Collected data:
------------------------

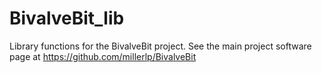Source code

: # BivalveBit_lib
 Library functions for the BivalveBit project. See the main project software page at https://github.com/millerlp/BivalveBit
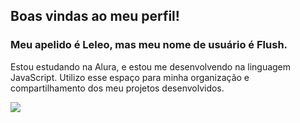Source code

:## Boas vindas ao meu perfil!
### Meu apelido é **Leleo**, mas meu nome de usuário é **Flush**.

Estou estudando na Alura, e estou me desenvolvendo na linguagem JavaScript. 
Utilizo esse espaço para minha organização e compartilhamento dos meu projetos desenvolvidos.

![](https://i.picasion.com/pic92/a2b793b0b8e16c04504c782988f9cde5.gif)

------------------------

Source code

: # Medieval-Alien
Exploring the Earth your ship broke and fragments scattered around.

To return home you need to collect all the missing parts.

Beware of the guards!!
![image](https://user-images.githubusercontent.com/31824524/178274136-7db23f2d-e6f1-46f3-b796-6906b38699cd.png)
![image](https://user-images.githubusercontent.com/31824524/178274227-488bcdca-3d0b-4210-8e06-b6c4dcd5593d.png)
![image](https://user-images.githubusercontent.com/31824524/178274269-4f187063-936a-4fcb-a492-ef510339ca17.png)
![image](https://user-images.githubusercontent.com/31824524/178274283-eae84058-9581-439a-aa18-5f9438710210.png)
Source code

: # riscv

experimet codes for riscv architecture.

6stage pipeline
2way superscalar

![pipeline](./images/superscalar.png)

------------------------

__EXERCISE AIM__
Copy out each line of the records where the word "https" appears.

__ANSWER TO THE PROBLEM__
 Library functions for the BivalveBit project. See the main project software page at https://github.com/millerlp/BivalveBit
![](https://i.picasion.com/pic92/a2b793b0b8e16c04504c782988f9cde5.gif)
![image](https://user-images.githubusercontent.com/31824524/178274136-7db23f2d-e6f1-46f3-b796-6906b38699cd.png)
![image](https://user-images.githubusercontent.com/31824524/178274227-488bcdca-3d0b-4210-8e06-b6c4dcd5593d.png)
![image](https://user-images.githubusercontent.com/31824524/178274269-4f187063-936a-4fcb-a492-ef510339ca17.png)
![image](https://user-images.githubusercontent.com/31824524/178274283-eae84058-9581-439a-aa18-5f9438710210.png)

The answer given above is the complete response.